Numerous other authors have extended this list over the years:
First Insight ➔ Preparation ➔ Saturation ➔ Incubation ➔ Illumination ➔ Verification ➔ Evaluation ➔ Elaboration.
Here the original list of four has been topped and tailed with:
First Insight: a vague recognition
Preparation: collecting the necessary resources
Evaluation: is the result of any use/value?
Elaboration: taking it further; adjustment, expanding its utility.
Two further entries hover over the whole process:
Determination: keep going despite frustrations and set-backs.
Context & Timing: being in the right place at the right time, so that you can convince others to use your invention and that they begin to see it as “the greatest thing since sliced bread.”
And what is so great about sliced bread? The great invention shouldn’t be called sliced bread at all, but ‘pre-sliced’ bread. Whatever we choose to call it, its invention exhibits all the above features of innovation.
But that wasn’t the whole story. The clincher turned out to be a particular electric toaster invented by Charles P. Strite, although his toaster wasn’t the first. That accolade seems to belong to a British firm: Crompton & Co in 1893. In the intervening years many more types were produced, among the most notable being the D-12 introduced by General Electric in 1909. {Toasters have an absolutely fascinating history, and I wholeheartedly recommend that anyone interested in innovation should visit http://www.toaster.org/, where they will get a dynamic and particular sense of how innovation progresses.}
During World War I, Strite worked in a factory where each day he saw toast being burnt in the cafeteria. The problem was people took their eye off the bread as it toasted. His solution was a toaster that did not require human attention: the Toastmaster! This was a spring-loaded, automatic, pop-up toaster with a variable timer. Sold to restaurants from 1919, it hit the retail shops in 1926.

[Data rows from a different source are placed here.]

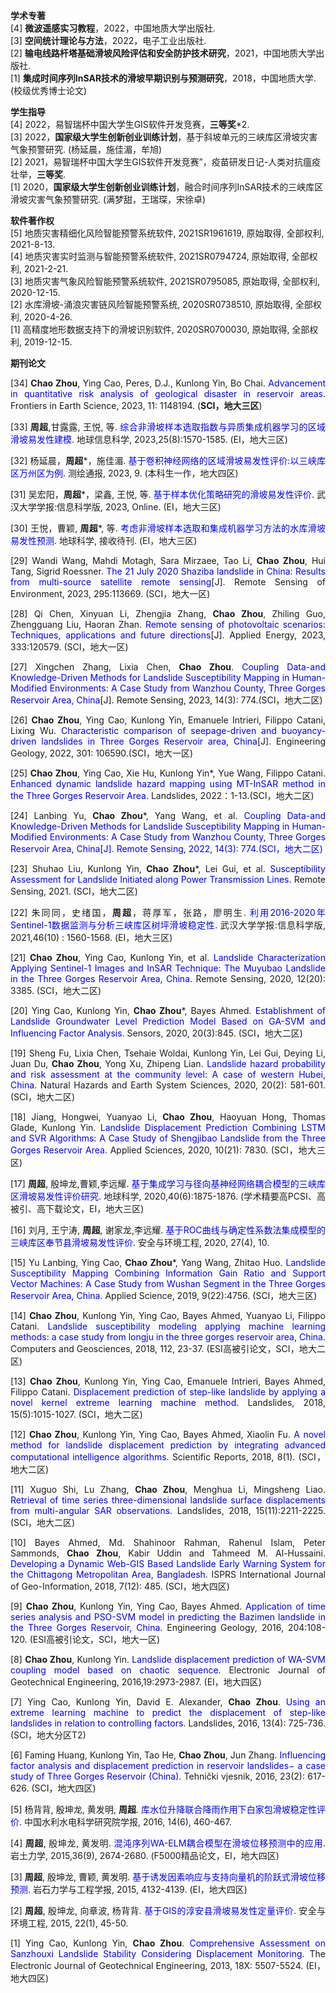 **学术专著** </br>
[4] **微波遥感实习教程**，2022，中国地质大学出版社.</br>
[3] **空间统计理论与方法**，2022，电子工业出版社.</br>
[2] **输电线路杆塔基础滑坡风险评估和安全防护技术研究**，2021，中国地质大学出版社.</br>
[1] **集成时间序列InSAR技术的滑坡早期识别与预测研究**，2018，中国地质大学. (校级优秀博士论文)



 **学生指导** </br>
[4] 2022，易智瑞杯中国大学生GIS软件开发竞赛，**三等奖***2.</br>
[3] 2022，**国家级大学生创新创业训练计划**，基于斜坡单元的三峡库区滑坡灾害气象预警研究. (杨延晨，施佳湄，牟旭)</br>
[2] 2021，易智瑞杯中国大学生GIS软件开发竞赛”，疫苗研发日记-人类对抗瘟疫壮举，**三等奖**.</br>
[1] 2020，**国家级大学生创新创业训练计划**，融合时间序列InSAR技术的三峡库区滑坡灾害气象预警研究. (满梦甜，王瑞琛，宋徐卓)


 
 **软件著作权**</br>
[5]	地质灾害精细化风险智能预警系统软件, 2021SR1961619, 原始取得, 全部权利, 2021-8-13.</br>
[4]	地质灾害实时监测与智能预警系统软件, 2021SR0794724, 原始取得, 全部权利, 2021-2-21.</br>
[3]	地质灾害气象风险智能预警系统软件, 2021SR0795085, 原始取得, 全部权利, 2020-12-15.</br>
[2]	水库滑坡-涌浪灾害链风险智能预警系统, 2020SR0738510, 原始取得, 全部权利, 2020-4-26.</br>
[1]	高精度地形数据支持下的滑坡识别软件, 2020SR0700030, 原始取得, 全部权利, 2019-12-15.</br>



 **期刊论文**</br>
<div style="text-align: justify;"> 

[34] **Chao Zhou**, Ying Cao, Peres, D.J., Kunlong Yin, Bo Chai. <span style="color:blue;">Advancement in quantitative risk analysis of geological disaster in reservoir areas</span>. Frontiers in Earth Science, 2023, 11: 1148194. (**SCI，地大三区**)

[33] **周超**,甘露露, 王悦, 等. <span style="color:blue;">综合非滑坡样本选取指数与异质集成机器学习的区域滑坡易发性建模</span>. 地球信息科学, 2023,25(8):1570-1585. (EI，地大三区)

[32] 杨延晨，**周超***，施佳湄. <span style="color:blue;">基于卷积神经网络的区域滑坡易发性评价:以三峡库区万州区为例</span>. 测绘通报, 2023, 9. (本科生一作，地大四区)

[31] 吴宏阳，**周超***，梁鑫, 王悦, 等. <span style="color:blue;">基于样本优化策略研究的滑坡易发性评价</span>. 武汉大学学报:信息科学版, 2023, Online. (EI，地大三区)

[30] 王悦，曹颖,  **周超***, 等. <span style="color:blue;">考虑非滑坡样本选取和集成机器学习方法的水库滑坡易发性预测</span>. 地球科学, 接收待刊. (EI，地大三区)

[29] Wandi Wang, Mahdi Motagh, Sara Mirzaee, Tao Li, **Chao Zhou**, Hui Tang, Sigrid Roessner. <span style="color:blue;">The 21 July 2020 Shaziba landslide in China: Results from multi-source satellite remote sensing</span>[J].  Remote Sensing of Environment, 2023, 295:113669. (SCI，地大一区)

[28] Qi Chen, Xinyuan Li, Zhengjia Zhang, **Chao Zhou**, Zhiling Guo, Zhengguang Liu, Haoran Zhan. <span style="color:blue;">Remote sensing of photovoltaic scenarios: Techniques, applications and future directions</span>[J]. Applied Energy, 2023, 333:120579. (SCI，地大一区)

[27] Xingchen Zhang, Lixia Chen, **Chao Zhou**. <span style="color:blue;">Coupling Data-and Knowledge-Driven Methods for Landslide Susceptibility Mapping in Human-Modified Environments: A Case Study from Wanzhou County, Three Gorges Reservoir Area, China</span>[J]. Remote Sensing, 2023, 14(3): 774.(SCI，地大二区)

[26] **Chao Zhou**, Ying Cao, Kunlong Yin, Emanuele Intrieri, Filippo Catani, Lixing Wu. <span style="color:blue;">Characteristic comparison of seepage-driven and buoyancy-driven landslides in Three Gorges Reservoir area, China</span>[J]. Engineering Geology, 2022, 301: 106590.(SCI，地大一区)

[25] **Chao Zhou**, Ying Cao, Xie Hu, Kunlong Yin*, Yue Wang, Filippo Catani. <span style="color:blue;">Enhanced dynamic landslide hazard mapping using MT-InSAR method in the Three Gorges Reservoir Area</span>. Landslides, 2022：1-13.(SCI，地大二区)

[24] Lanbing Yu, **Chao Zhou***, Yang Wang, et al. <span style="color:blue;">Coupling Data-and Knowledge-Driven Methods for Landslide Susceptibility Mapping in Human-Modified Environments: A Case Study from Wanzhou County, Three Gorges Reservoir Area, China[J]. Remote Sensing, 2022, 14(3): 774.(SCI，地大二区)

[23] Shuhao Liu, Kunlong Yin, **Chao Zhou***, Lei Gui, et al. <span style="color:blue;">Susceptibility Assessment for Landslide Initiated along Power Transmission Lines</span>. Remote Sensing, 2021. (SCI，地大二区)

[22] 朱同同，史绪国，**周超**，蒋厚军，张路，廖明生. <span style="color:blue;">利用2016-2020年Sentinel-1数据监测与分析三峡库区树坪滑坡稳定性</span>. 武汉大学学报:信息科学版, 2021,46(10) : 1560-1568. (EI，地大三区)

[21] **Chao Zhou**, Ying Cao, Kunlong Yin, et al. <span style="color:blue;">Landslide Characterization Applying Sentinel-1 Images and InSAR Technique: The Muyubao Landslide in the Three Gorges Reservoir Area, China</span>. Remote Sensing, 2020, 12(20): 3385. (SCI，地大二区)

[20] Ying Cao, Kunlong Yin, **Chao Zhou***, Bayes Ahmed. <span style="color:blue;">Establishment of Landslide Groundwater Level Prediction Model Based on GA-SVM and Influencing Factor Analysis</span>. Sensors, 2020, 20(3):845. (SCI，地大二区)

[19] Sheng Fu, Lixia Chen, Tsehaie Woldai, Kunlong Yin, Lei Gui, Deying Li, Juan Du, **Chao Zhou**, Yong Xu, Zhipeng Lian. <span style="color:blue;">Landslide hazard probability and risk assessment at the community level: A case of western Hubei, China</span>. Natural Hazards and Earth System Sciences, 2020, 20(2): 581-601. (SCI，地大二区)

[18] Jiang, Hongwei, Yuanyao Li, **Chao Zhou**, Haoyuan Hong, Thomas Glade, Kunlong Yin. <span style="color:blue;">Landslide Displacement Prediction Combining LSTM and SVR Algorithms: A Case Study of Shengjibao Landslide from the Three Gorges Reservoir Area</span>. Applied Sciences, 2020, 10(21): 7830. (SCI，地大三区)

[17] **周超**, 殷坤龙,曹颖,李远耀. <span style="color:blue;">基于集成学习与径向基神经网络耦合模型的三峡库区滑坡易发性评价研究</span>. 地球科学, 2020,40(6):1875-1876. (学术精要高PCSI、高被引、高下载论文，EI，地大三区)

[16] 刘月, 王宁涛, **周超**, 谢家龙,李远耀. <span style="color:blue;">基于ROC曲线与确定性系数法集成模型的三峡库区奉节县滑坡易发性评价</span>. 安全与环境工程, 2020, 27(4), 10.

[15] Yu Lanbing, Ying Cao, **Chao Zhou***, Yang Wang, Zhitao Huo. <span style="color:blue;">Landslide Susceptibility Mapping Combining Information Gain Ratio and Support Vector Machines: A Case Study from Wushan Segment in the Three Gorges Reservoir Area, China</span>. Applied Science, 2019, 9(22):4756. (SCI，地大三区)

[14] **Chao Zhou**, Kunlong Yin, Ying Cao, Bayes Ahmed, Yuanyao Li, Filippo Catani. <span style="color:blue;">Landslide susceptibility modeling applying machine learning methods: a case study from longju in the three gorges reservoir area, China</span>. Computers and Geosciences, 2018, 112, 23-37. (ESI高被引论文，SCI，地大二区)


[13] **Chao Zhou**, Kunlong Yin, Ying Cao, Emanuele Intrieri, Bayes Ahmed, Filippo Catani. <span style="color:blue;">Displacement prediction of step-like landslide by applying a novel kernel extreme learning machine method</span>. Landslides, 2018, 15(5):1015-1027. (SCI，地大二区)

[12] **Chao Zhou**, Kunlong Yin, Ying Cao, Bayes Ahmed, Xiaolin Fu. <span style="color:blue;">A novel method for landslide displacement prediction by integrating advanced computational intelligence algorithms</span>. Scientific Reports, 2018, 8(1). (SCI，地大二区)

[11] Xuguo Shi, Lu Zhang, **Chao Zhou**, Menghua Li, Mingsheng Liao. <span style="color:blue;">Retrieval of time series three-dimensional landslide surface displacements from multi-angular SAR observations</span>. Landslides, 2018, 15(11):2211-2225. (SCI，地大二区)

[10] Bayes Ahmed, Md. Shahinoor Rahman, Rahenul Islam, Peter Sammonds, **Chao Zhou**, Kabir Uddin and Tahmeed M. Al-Hussaini. <span style="color:blue;">Developing a Dynamic Web-GIS Based Landslide Early Warning System for the Chittagong Metropolitan Area, Bangladesh</span>. ISPRS International Journal of Geo-Information, 2018, 7(12): 485. (SCI，地大四区)

[9] **Chao Zhou**, Kunlong Yin, Ying Cao, Bayes Ahmed. <span style="color:blue;">Application of time series analysis and PSO-SVM model in predicting the Bazimen landslide in the Three Gorges Reservoir, China</span>. Engineering Geology, 2016, 204:108-120. (ESI高被引论文，SCI，地大一区)

[8] **Chao Zhou**, Kunlong Yin. <span style="color:blue;">Landslide displacement prediction of WA-SVM coupling model based on chaotic sequence</span>. Electronic Journal of Geotechnical Engineering, 2016,19:2973-2987. (EI，地大四区)

[7] Ying Cao, Kunlong Yin, David E. Alexander, **Chao Zhou**. <span style="color:blue;">Using an extreme learning machine to predict the displacement of step-like landslides in relation to controlling factors</span>. Landslides, 2016, 13(4): 725-736. (SCI，地大分区T2)

[6] Faming Huang, Kunlong Yin, Tao He, **Chao Zhou**, Jun Zhang. <span style="color:blue;">Influencing factor analysis and displacement prediction in reservoir landslides− a case study of Three Gorges Reservoir (China)</span>. Tehnički vjesnik, 2016, 23(2): 617-626.  (SCI，地大四区)

[5] 杨背背, 殷坤龙, 黄发明, **周超**. <span style="color:blue;">库水位升降联合降雨作用下白家包滑坡稳定性评价</span>. 中国水利水电科学研究院学报, 2016, 14(6), 460-467.


[4] **周超**, 殷坤龙, 黄发明. <span style="color:blue;">混沌序列WA-ELM耦合模型在滑坡位移预测中的应用</span>. 岩土力学, 2015,36(9), 2674-2680. (F5000精品论文，EI，地大四区)

[3] **周超**, 殷坤龙, 曹颖, 黄发明. <span style="color:blue;">基于诱发因素响应与支持向量机的阶跃式滑坡位移预测</span>. 岩石力学与工程学报, 2015, 4132-4139. (EI，地大四区)

[2] **周超**, 殷坤龙, 向章波, 杨背背. <span style="color:blue;">基于GIS的淳安县滑坡易发性定量评价</span>. 安全与环境工程, 2015, 22(1), 45-50. 

[1] Ying Cao, Kunlong Yin, **Chao Zhou**. <span style="color:blue;">Comprehensive Assessment on Sanzhouxi Landslide Stability Considering Displacement Monitoring</span>. The Electronic Journal of Geotechnical Engineering, 2013, 18X: 5507-5524. (EI，地大四区)

</div>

Using Rohwedder's machine, pre-sliced Wonder Bread was in mass-production by 1930. Sliced bread in waxed paper wed to the Toastmaster was a marriage made in capitalist heaven. Its market penetration following the Wonder Bread advertising campaign is legendary. By 1933, 80% of all the bread sold in the United States was pre-sliced and wax wrapped.
Here we have a clear example of how no product of the creative mind comes into existence in a flash, or in a vacuum – it co-evolves with other artefacts. Every invention and creation stands on the shoulders of past giants; but it also needs the popular acceptance of other prior inventions, which together spark interest in the marketplace. However, if access to those inventions is restricted, then there will be no experimentation, no variation, no creativity.

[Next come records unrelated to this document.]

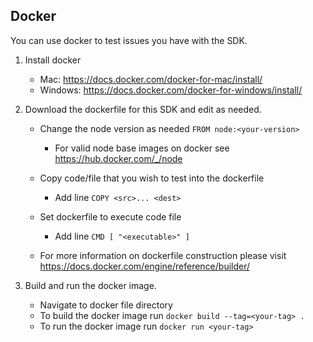 ## Docker
You can use docker to test issues you have with the SDK.

1.  Install docker
    - Mac: <https://docs.docker.com/docker-for-mac/install/>
    - Windows: <https://docs.docker.com/docker-for-windows/install/>

2.  Download the dockerfile for this SDK and edit as needed.
    - Change the node version as needed `FROM node:<your-version>`
        - For valid node base images on docker see <https://hub.docker.com/_/node>

    - Copy code/file that you wish to test into the dockerfile 
        - Add line `COPY <src>... <dest>`

    - Set dockerfile to execute code file 
        - Add line `CMD [ "<executable>" ]`

    - For more information on dockerfile construction please visit <https://docs.docker.com/engine/reference/builder/>

3.  Build and run the docker image.
    - Navigate to docker file directory
    - To build the docker image run `docker build --tag=<your-tag> .`
    - To run the docker image run `docker run <your-tag>`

Most innovations are applications/variations that spring from prior innovations, exactly as Herbert Kroemer, the 2000 Nobel Physics Laureate, explains in his Lemma of New Technology: “The principal applications of any sufficiently new and innovative technology always have been – and will continue to be – applications created by that technology.”

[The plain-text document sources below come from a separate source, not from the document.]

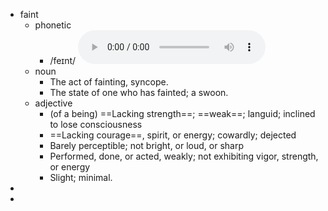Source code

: - faint
	- phonetic
		- /feɪnt/
		  <audio controls><source src="https://api.dictionaryapi.dev/media/pronunciations/en/faint-us.mp3"></audio>
	- noun
		- The act of fainting, syncope.
		- The state of one who has fainted; a swoon.
	- adjective
		- (of a being) ==Lacking strength==; ==weak==; languid; inclined to lose consciousness
		- ==Lacking courage==, spirit, or energy; cowardly; dejected
		- Barely perceptible; not bright, or loud, or sharp
		- Performed, done, or acted, weakly; not exhibiting vigor, strength, or energy
		- Slight; minimal.
-
-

The same can be said of innovation in general. Innovations do not come from orthodox creators, but from users on the margins, who are free to experiment with radical ideas. What Kroemer is implying is that although a technological innovation occurs in a particular context, numerous people must run with that innovation to create a whole raft of derivative applications, which could not even be imagined by the original inventor. If that inventor restricts what can be done with his work, in effect banning derivative works, then he is limiting its potential, and cutting off all future revenue streams.
There is no knowing in advance what the really useful applications will be. There needs to be wide-scale experimentation – the more the merrier. Natural selection will bring the successful to the fore. According to Saul Godin, unless the idea of the innovation’s utility has captured the imagination of the market, unless the idea has spread, then there is no selection – natural or otherwise – and so nothing happens. Over-charging for, or overprotection of intellectual property will ensure that the innovation stays in the wilderness.
Suppose that Crompton & Co. had been allowed to copyright the concept of an electric toaster in 1893 – then derivatives would have been blocked; Strite would not have created the pop-up toaster; and Rohwedder’s sliced bread would not have achieved the status of being “the greatest thing!”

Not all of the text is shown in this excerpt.